_SUPPLIED MATERIAL_.
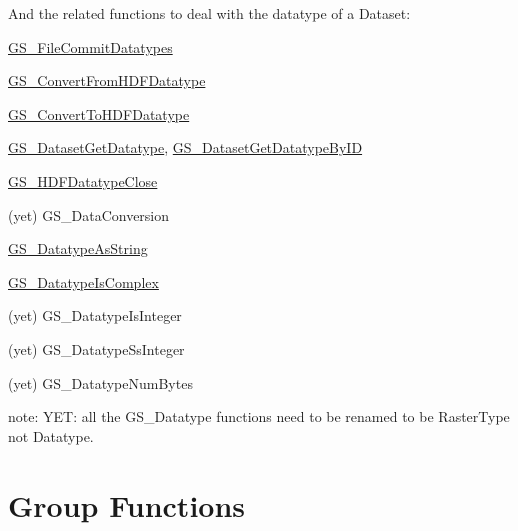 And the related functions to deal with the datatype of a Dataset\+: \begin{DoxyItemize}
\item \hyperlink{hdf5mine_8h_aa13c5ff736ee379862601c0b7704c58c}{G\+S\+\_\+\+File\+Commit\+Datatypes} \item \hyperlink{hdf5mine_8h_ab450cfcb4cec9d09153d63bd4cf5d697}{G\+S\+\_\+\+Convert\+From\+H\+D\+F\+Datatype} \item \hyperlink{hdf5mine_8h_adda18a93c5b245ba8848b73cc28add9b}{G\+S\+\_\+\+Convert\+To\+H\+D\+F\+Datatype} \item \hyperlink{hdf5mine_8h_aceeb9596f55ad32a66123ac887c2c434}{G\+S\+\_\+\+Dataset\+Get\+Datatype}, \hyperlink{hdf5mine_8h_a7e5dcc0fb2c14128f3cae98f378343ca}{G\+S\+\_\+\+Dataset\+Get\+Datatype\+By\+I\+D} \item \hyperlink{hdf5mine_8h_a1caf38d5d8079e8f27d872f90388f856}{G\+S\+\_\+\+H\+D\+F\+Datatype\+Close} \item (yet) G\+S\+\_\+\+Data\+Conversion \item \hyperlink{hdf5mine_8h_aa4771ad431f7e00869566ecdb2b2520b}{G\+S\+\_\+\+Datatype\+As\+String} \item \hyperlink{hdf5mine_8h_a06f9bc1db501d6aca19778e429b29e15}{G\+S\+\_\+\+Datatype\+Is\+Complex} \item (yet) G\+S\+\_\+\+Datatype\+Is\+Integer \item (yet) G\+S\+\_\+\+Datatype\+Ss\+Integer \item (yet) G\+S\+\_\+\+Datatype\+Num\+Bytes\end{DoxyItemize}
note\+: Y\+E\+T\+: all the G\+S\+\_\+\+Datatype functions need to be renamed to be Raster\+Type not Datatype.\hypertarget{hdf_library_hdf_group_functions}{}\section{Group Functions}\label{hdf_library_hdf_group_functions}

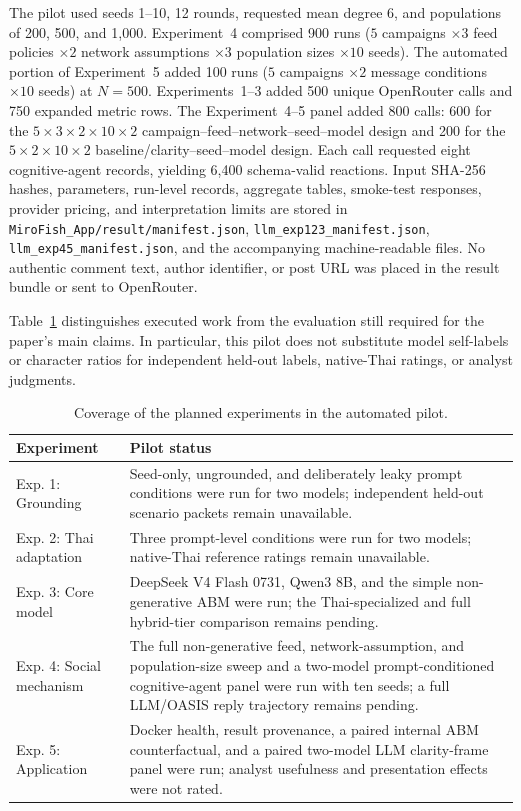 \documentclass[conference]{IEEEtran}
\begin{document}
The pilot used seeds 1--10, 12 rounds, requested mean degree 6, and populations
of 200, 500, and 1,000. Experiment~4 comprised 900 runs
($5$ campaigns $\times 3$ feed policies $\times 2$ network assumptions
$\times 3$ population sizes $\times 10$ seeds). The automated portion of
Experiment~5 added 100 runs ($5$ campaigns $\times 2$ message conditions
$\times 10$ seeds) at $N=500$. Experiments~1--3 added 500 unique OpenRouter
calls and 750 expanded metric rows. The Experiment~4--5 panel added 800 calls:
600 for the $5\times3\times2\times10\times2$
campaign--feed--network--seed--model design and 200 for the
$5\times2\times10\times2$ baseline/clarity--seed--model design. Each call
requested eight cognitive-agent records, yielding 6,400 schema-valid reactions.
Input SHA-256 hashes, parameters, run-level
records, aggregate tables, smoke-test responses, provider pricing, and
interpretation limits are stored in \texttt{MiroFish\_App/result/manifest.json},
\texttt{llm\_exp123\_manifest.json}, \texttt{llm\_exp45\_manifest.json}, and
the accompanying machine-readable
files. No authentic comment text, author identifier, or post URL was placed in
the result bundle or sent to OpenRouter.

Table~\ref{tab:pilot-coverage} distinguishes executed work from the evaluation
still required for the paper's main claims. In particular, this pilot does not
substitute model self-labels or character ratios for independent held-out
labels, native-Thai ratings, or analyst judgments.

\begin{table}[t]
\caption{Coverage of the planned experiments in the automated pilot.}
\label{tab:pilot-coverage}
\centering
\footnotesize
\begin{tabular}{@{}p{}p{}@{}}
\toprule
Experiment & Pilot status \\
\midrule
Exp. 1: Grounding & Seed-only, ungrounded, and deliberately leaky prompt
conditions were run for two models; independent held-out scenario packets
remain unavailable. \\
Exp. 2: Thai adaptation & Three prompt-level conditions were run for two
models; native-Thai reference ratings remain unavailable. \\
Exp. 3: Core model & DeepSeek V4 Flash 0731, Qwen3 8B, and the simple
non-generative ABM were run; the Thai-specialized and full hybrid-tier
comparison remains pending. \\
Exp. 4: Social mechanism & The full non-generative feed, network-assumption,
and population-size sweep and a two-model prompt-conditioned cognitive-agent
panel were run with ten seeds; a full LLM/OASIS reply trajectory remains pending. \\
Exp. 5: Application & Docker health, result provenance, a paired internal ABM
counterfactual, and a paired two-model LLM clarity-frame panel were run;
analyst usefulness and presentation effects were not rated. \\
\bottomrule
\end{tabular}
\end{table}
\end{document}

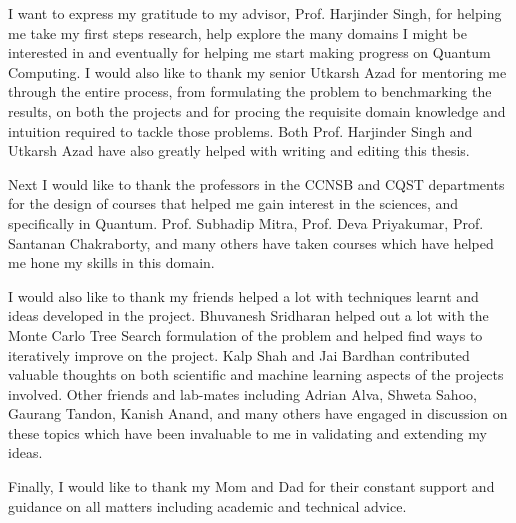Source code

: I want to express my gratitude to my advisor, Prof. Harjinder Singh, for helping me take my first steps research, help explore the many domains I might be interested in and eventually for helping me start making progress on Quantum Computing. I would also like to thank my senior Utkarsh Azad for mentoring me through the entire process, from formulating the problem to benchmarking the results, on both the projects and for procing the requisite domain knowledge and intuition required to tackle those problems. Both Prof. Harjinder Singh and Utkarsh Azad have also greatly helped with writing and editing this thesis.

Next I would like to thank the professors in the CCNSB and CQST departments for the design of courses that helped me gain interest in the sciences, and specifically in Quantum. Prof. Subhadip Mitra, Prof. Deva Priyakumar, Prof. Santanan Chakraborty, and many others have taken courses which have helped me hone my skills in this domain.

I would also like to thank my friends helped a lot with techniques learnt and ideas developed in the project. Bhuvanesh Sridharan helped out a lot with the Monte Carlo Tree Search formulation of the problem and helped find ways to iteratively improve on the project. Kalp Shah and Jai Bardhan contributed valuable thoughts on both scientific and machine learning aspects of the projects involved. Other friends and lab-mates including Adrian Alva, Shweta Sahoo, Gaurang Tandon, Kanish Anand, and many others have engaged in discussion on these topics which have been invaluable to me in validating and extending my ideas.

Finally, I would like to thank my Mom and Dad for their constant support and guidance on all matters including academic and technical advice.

* * *

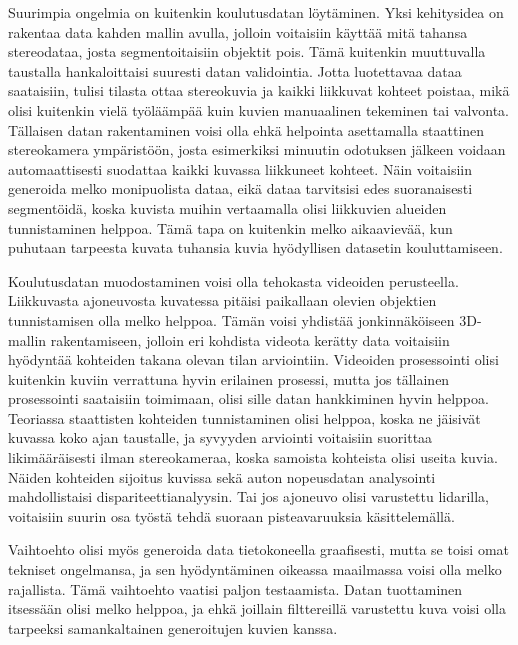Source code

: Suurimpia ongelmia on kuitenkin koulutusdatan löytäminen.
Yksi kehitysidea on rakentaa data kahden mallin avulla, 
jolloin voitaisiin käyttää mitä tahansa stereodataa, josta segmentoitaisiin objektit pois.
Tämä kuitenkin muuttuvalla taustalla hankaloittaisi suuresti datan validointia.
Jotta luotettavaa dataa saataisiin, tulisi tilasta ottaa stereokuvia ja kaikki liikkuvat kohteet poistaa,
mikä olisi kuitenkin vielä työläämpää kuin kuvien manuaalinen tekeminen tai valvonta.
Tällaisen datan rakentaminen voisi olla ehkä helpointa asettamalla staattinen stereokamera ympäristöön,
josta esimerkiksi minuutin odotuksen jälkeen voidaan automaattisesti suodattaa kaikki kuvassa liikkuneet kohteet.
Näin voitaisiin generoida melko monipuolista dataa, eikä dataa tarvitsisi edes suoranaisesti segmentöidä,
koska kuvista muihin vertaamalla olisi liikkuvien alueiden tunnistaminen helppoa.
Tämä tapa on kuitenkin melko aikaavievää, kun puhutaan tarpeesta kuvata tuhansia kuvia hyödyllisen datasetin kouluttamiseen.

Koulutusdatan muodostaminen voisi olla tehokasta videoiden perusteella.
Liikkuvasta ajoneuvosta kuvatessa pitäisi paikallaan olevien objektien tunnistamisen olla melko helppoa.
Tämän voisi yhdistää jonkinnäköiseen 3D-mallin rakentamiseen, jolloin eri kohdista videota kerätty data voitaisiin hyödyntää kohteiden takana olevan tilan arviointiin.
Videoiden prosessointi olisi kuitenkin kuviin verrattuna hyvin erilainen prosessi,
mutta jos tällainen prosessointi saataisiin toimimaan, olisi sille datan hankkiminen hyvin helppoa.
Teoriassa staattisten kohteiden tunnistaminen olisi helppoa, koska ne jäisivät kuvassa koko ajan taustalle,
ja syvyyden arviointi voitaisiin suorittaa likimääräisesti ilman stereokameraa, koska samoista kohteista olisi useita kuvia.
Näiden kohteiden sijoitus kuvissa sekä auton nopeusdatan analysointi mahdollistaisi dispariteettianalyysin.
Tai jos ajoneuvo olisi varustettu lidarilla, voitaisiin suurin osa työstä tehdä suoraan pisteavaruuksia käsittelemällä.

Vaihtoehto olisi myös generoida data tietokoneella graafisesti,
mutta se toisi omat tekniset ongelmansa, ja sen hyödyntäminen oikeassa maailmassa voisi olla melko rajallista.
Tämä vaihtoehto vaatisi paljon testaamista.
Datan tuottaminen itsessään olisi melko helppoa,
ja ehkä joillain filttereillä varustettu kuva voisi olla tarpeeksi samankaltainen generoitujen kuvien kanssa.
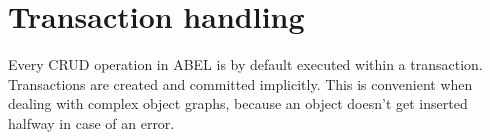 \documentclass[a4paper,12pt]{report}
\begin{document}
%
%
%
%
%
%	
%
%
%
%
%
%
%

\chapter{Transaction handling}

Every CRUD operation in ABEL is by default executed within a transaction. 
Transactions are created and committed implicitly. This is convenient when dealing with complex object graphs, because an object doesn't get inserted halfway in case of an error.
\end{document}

---

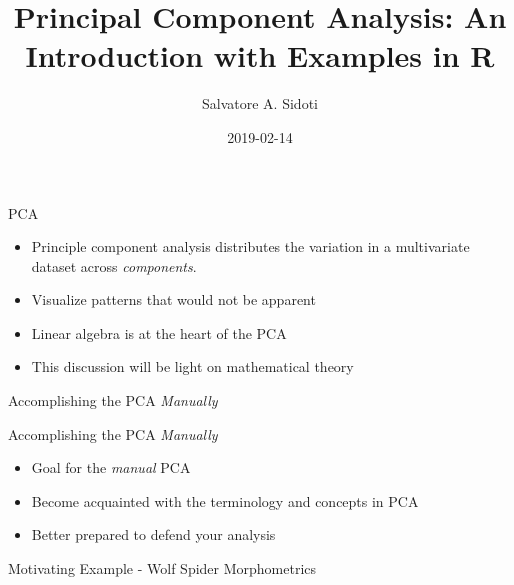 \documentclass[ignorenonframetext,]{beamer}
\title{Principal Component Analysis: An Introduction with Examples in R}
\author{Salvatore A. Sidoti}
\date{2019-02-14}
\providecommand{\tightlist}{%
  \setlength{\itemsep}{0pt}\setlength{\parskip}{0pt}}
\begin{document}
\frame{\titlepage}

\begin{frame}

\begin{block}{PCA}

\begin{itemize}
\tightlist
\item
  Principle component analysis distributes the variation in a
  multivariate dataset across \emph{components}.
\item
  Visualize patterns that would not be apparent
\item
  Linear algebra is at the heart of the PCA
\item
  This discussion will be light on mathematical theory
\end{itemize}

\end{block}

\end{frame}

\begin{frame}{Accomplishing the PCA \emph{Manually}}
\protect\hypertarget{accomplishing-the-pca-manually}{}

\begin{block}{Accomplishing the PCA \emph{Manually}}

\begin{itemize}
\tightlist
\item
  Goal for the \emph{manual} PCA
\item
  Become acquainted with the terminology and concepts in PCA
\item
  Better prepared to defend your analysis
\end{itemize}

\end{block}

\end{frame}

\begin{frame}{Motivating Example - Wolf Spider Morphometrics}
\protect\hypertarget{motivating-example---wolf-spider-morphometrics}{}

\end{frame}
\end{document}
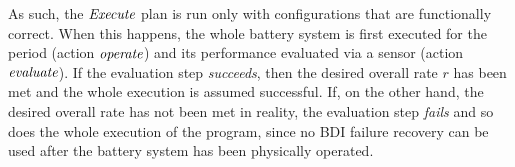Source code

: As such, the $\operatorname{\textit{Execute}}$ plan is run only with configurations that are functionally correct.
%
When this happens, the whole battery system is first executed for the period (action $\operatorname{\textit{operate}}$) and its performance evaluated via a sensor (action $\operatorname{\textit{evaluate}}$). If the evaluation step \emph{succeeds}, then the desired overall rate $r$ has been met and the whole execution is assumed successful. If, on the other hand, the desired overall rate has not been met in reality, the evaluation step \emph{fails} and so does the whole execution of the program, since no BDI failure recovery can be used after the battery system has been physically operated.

_AIM OF THE TASK_. Every line of the data that includes the word "operatorname" should be copied.

_ANSWER SECTION_.
: As such, the $\operatorname{\textit{Execute}}$ plan is run only with configurations that are functionally correct.
When this happens, the whole battery system is first executed for the period (action $\operatorname{\textit{operate}}$) and its performance evaluated via a sensor (action $\operatorname{\textit{evaluate}}$). If the evaluation step \emph{succeeds}, then the desired overall rate $r$ has been met and the whole execution is assumed successful. If, on the other hand, the desired overall rate has not been met in reality, the evaluation step \emph{fails} and so does the whole execution of the program, since no BDI failure recovery can be used after the battery system has been physically operated.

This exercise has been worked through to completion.